§ **Work instructions**: Locate the string "existence" in the records below. Copy every line where it occurs.
━━━ Exercise inputs ━━━
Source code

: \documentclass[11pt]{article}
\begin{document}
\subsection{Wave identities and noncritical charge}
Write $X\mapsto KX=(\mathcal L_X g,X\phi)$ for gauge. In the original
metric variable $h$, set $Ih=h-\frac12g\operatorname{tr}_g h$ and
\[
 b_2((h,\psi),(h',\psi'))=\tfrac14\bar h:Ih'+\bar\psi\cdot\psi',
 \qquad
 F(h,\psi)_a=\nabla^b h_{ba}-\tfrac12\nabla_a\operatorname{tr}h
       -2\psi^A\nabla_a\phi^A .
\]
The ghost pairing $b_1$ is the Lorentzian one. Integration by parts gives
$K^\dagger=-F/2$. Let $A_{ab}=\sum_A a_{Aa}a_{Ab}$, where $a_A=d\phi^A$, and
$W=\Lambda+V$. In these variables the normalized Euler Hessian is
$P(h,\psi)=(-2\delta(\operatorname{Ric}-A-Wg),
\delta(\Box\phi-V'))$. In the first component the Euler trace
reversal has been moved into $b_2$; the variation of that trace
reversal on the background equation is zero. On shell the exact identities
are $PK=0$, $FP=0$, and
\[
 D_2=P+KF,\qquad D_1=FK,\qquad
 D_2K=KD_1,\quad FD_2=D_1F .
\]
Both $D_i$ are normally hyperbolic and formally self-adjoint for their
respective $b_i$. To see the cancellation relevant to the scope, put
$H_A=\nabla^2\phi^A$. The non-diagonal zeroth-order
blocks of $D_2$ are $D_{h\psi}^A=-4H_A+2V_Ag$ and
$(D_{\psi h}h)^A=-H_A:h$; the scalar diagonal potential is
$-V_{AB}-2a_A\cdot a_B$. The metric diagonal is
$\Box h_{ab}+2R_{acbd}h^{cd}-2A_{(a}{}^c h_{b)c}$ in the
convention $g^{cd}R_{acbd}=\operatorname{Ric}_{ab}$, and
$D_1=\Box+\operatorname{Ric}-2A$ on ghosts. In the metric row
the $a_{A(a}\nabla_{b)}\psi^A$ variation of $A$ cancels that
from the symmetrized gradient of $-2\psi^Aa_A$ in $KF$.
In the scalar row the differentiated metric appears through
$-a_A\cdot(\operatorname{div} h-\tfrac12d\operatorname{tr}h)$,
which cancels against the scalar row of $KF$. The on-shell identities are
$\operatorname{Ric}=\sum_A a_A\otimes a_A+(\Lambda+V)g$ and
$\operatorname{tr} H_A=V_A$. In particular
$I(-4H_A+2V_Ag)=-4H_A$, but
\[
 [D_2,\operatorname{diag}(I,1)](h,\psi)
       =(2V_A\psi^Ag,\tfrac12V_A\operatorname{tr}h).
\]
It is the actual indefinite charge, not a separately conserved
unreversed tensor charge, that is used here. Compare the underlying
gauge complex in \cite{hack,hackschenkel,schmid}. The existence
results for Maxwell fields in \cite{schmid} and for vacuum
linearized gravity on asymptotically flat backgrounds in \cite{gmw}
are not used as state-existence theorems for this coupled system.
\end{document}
━━━
§ **Result of the exercise**:
gauge complex in \cite{hack,hackschenkel,schmid}. The existence
are not used as state-existence theorems for this coupled system.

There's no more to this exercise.